Sir Collin Tukuitonga says the ACT Party is "not in a position to dictate" whether individuals should resign from their positions.
Sir Collin earlier this week resigned from his role as Te Whatu Ora National Health Pacific Senate chair, saying he had "no confidence" in the government to deliver outcomes for Māori and Pacific people.
On Tuesday, ACT Party list MP and health spokesperson Todd Stephenson responded, saying "public advisors in high-paid positions" should "get with the programme or get out".
Sir Collin said he was "not sure if ACT appreciate that members of the Pacific Senate are not paid, hence they are not in a position to dictate".
When RNZ Pacific asked Stephenson if he realised the role of chair was a volunteer position, not a paid public sector role, Stephenson said: "I am not aware of the arrangements that they have. It was a government entity that was created under the last government, it must be funded in some respect."

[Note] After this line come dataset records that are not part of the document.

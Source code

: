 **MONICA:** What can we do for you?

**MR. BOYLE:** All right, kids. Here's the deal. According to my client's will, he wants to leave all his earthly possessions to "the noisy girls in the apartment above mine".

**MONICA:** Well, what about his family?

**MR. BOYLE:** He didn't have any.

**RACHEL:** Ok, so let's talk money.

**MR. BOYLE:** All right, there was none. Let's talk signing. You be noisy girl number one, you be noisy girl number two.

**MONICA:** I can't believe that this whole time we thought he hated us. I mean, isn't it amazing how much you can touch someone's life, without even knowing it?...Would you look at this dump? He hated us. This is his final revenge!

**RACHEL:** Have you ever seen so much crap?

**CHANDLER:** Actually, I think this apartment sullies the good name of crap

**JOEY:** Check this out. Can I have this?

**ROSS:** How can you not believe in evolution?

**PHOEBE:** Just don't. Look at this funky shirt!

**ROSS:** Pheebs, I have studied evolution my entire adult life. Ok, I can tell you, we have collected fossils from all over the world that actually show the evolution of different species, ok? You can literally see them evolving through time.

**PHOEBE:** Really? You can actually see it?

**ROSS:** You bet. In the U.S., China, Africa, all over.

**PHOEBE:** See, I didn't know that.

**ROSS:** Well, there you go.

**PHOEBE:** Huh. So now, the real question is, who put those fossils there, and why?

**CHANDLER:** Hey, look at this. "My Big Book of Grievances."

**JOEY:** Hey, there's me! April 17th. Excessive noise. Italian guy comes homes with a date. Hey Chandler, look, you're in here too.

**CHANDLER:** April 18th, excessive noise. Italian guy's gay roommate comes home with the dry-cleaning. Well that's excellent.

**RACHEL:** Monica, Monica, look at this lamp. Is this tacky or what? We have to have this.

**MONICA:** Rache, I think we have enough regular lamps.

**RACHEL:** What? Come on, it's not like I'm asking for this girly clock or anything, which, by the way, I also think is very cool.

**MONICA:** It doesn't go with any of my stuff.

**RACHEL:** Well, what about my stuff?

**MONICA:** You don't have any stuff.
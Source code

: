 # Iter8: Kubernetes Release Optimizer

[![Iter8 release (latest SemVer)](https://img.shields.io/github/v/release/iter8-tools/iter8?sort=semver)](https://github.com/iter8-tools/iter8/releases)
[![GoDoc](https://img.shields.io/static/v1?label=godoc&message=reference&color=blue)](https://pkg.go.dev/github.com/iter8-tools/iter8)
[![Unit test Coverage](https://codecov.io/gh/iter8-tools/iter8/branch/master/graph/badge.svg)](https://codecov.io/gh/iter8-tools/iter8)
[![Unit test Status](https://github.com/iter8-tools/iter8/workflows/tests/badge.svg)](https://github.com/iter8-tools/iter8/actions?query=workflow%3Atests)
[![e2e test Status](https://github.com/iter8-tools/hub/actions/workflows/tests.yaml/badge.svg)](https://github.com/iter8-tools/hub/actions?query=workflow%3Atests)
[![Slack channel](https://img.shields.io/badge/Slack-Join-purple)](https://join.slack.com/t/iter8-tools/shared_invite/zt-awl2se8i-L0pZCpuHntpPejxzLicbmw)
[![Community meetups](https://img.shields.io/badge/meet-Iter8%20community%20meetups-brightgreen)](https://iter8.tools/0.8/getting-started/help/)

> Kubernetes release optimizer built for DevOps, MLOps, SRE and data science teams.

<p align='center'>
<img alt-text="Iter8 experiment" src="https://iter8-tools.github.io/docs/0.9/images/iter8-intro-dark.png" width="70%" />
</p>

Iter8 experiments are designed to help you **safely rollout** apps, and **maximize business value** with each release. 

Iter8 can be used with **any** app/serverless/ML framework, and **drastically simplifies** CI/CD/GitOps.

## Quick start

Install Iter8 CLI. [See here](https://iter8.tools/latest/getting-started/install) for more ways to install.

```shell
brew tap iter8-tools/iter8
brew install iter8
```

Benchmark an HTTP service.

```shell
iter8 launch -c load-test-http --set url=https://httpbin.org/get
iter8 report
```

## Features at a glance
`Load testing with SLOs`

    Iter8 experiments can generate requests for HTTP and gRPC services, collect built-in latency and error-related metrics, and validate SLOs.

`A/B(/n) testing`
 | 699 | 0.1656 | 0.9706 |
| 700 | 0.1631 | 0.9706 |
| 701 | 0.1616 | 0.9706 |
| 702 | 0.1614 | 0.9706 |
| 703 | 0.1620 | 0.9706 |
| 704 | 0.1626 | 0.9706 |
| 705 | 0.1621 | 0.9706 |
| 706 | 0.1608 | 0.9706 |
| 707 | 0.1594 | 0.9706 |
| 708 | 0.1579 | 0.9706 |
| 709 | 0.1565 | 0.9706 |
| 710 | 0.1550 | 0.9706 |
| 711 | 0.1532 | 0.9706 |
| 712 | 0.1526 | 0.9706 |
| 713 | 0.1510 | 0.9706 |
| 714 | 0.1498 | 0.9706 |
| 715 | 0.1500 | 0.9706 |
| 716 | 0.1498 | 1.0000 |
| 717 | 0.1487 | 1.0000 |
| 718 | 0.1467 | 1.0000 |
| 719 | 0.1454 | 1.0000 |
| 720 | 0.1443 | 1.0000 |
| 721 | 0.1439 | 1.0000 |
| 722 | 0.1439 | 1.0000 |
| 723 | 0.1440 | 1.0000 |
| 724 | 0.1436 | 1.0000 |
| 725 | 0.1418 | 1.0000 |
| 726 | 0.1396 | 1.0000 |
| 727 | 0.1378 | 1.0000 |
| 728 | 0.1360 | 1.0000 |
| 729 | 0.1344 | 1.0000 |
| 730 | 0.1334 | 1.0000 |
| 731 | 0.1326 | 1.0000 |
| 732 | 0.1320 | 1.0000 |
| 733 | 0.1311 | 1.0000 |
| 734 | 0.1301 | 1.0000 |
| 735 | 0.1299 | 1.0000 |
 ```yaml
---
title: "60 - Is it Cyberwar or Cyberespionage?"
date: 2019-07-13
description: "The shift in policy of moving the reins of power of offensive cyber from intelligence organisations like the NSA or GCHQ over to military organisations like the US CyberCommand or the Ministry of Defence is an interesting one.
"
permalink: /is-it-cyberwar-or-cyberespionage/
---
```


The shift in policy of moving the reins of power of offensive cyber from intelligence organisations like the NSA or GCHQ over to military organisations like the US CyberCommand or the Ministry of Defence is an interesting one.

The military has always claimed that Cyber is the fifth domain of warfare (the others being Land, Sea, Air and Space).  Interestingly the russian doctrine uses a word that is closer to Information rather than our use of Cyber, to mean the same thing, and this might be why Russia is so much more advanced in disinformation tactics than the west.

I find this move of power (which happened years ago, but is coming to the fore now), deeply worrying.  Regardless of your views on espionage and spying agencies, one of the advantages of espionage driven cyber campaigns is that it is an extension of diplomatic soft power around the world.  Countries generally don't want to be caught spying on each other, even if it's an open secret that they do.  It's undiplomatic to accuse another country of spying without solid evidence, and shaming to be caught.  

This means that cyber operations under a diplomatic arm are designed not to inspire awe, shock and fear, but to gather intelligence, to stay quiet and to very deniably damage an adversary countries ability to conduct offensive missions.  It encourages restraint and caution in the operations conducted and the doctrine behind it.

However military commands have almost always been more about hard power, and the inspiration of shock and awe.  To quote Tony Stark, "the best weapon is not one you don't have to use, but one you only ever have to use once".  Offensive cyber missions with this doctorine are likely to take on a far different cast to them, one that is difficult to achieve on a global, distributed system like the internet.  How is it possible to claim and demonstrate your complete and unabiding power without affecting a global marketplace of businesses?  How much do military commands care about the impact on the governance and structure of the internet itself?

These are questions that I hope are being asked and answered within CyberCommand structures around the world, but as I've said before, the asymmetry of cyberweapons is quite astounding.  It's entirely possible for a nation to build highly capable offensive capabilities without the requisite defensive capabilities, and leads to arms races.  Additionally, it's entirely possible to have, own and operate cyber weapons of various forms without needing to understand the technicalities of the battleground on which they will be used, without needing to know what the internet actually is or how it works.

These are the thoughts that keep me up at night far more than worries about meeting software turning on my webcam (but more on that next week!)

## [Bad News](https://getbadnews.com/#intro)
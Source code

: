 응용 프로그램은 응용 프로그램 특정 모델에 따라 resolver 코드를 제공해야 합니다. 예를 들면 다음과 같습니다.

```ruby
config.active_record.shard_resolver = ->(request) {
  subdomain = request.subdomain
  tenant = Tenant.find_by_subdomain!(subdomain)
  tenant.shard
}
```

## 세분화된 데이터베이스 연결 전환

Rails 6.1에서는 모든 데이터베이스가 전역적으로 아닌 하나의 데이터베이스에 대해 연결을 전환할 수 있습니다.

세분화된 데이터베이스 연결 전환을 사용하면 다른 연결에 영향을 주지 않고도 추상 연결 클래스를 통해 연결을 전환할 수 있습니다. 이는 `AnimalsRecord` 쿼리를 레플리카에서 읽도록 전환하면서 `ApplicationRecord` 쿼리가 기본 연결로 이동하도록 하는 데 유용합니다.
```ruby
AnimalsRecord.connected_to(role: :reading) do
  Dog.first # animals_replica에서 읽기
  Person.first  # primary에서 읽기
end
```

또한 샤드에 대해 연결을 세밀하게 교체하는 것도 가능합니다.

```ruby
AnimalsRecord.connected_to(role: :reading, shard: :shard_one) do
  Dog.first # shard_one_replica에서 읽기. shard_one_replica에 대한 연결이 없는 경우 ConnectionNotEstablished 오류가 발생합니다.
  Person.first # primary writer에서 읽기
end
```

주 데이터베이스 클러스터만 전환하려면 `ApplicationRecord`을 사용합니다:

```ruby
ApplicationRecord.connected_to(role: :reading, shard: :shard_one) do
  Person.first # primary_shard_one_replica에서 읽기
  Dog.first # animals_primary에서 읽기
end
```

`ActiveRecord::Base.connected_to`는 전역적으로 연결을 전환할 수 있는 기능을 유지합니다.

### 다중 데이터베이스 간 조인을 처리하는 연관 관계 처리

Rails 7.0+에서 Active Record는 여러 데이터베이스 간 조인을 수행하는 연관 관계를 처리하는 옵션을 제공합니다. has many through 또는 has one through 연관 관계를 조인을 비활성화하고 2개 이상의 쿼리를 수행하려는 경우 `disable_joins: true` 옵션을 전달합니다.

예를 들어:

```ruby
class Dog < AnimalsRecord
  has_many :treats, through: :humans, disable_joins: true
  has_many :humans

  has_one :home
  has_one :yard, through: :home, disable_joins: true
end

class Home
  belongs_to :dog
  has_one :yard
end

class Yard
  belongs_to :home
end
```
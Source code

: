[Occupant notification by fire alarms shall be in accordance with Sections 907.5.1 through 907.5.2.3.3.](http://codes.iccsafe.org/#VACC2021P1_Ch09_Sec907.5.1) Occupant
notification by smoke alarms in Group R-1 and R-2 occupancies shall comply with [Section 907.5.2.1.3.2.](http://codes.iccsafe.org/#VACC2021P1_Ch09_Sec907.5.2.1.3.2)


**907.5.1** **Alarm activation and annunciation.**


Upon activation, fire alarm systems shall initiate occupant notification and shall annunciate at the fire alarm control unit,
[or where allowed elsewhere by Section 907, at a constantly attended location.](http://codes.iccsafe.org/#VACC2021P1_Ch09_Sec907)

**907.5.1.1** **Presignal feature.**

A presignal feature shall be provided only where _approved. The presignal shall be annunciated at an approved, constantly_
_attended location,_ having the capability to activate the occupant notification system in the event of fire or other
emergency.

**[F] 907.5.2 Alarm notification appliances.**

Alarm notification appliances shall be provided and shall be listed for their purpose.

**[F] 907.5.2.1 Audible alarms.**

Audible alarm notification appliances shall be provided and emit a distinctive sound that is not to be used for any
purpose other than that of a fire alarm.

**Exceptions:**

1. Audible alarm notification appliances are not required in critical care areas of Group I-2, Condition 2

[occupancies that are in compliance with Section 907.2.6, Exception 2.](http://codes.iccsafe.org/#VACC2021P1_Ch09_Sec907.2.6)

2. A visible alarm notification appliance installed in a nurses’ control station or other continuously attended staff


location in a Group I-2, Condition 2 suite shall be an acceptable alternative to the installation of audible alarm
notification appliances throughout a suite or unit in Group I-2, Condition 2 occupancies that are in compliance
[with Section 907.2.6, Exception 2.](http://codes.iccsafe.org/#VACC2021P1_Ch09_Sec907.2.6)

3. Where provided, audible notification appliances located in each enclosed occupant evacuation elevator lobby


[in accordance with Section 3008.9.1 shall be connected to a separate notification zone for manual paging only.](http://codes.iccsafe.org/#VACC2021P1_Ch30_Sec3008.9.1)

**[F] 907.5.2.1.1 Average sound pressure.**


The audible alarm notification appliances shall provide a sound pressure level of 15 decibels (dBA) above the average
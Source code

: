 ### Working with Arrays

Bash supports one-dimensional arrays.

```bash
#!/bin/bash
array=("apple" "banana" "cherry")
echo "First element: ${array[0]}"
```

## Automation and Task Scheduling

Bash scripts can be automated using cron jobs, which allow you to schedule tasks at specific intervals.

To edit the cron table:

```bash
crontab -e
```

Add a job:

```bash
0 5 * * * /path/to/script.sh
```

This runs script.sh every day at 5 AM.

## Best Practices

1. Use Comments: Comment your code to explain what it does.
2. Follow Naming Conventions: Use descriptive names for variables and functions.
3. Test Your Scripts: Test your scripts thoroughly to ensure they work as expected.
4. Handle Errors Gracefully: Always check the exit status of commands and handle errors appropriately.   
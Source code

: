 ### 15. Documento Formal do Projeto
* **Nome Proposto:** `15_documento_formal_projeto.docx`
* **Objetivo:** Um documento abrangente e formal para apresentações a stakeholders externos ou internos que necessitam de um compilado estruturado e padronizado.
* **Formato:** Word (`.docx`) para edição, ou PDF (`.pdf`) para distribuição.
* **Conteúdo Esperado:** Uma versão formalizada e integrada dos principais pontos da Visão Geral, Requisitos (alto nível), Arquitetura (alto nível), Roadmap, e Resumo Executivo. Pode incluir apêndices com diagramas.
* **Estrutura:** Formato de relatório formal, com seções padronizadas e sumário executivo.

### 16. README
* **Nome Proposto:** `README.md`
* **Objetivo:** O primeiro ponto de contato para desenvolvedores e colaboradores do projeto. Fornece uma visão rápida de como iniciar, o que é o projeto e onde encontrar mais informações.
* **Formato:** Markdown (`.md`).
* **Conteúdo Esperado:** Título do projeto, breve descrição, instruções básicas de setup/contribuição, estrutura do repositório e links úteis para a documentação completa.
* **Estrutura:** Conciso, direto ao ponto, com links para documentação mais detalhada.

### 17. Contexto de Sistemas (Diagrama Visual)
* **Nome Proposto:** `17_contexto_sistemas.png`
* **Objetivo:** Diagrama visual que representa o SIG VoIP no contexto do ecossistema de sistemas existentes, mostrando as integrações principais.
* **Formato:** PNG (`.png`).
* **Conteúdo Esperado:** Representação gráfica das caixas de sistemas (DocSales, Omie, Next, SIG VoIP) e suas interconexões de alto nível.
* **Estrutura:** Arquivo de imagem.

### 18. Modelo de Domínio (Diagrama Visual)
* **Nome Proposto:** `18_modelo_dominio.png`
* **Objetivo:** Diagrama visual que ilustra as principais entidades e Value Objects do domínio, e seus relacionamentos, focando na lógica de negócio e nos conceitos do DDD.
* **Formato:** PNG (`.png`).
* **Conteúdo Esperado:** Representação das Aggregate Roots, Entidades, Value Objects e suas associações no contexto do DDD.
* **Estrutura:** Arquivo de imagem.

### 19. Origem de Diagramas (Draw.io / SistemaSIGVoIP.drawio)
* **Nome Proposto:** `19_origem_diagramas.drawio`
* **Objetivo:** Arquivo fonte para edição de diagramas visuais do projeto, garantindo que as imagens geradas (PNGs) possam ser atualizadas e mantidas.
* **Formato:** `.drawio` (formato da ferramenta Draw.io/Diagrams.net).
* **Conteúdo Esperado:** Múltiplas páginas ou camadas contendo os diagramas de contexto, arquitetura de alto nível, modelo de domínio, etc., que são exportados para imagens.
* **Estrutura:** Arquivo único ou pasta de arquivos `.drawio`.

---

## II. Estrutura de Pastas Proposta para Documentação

He also praised Sir Collin, saying he "has actually shown leadership" in stepping down.
Stephenson said he was anticipating more resignations.
"I think there are going to be others in positions that are advising the government that may feel uncomfortable and they need to consider moving on."
Meanwhile, members of the National Pacific Health Senate were mostly "sad" about Sir Collin's departure, but had no plans yet to follow suit. They were yet to regroup following the resignation.
"It's sad," Dr Kiki Maoate said. "I think Collin is principled about his thinking. He made a decision that feels right regarding what is happening around him and I accept that. His decision is his decision, whether I agree with it or not."
Maoate said he had no plans to step down, and was not aware of any other members choosing to either - he would sooner resign over the workload than who was in government.
As for the hole left behind, Sir Collin said he had helped train others for the role, which he had planned to eventually transition from.
Maoate said he felt more effective as a member.
"It's about the long game... having the debate from the inside-out and around the table," instead of the outside-in, as Sir Collin would have to after stepping down.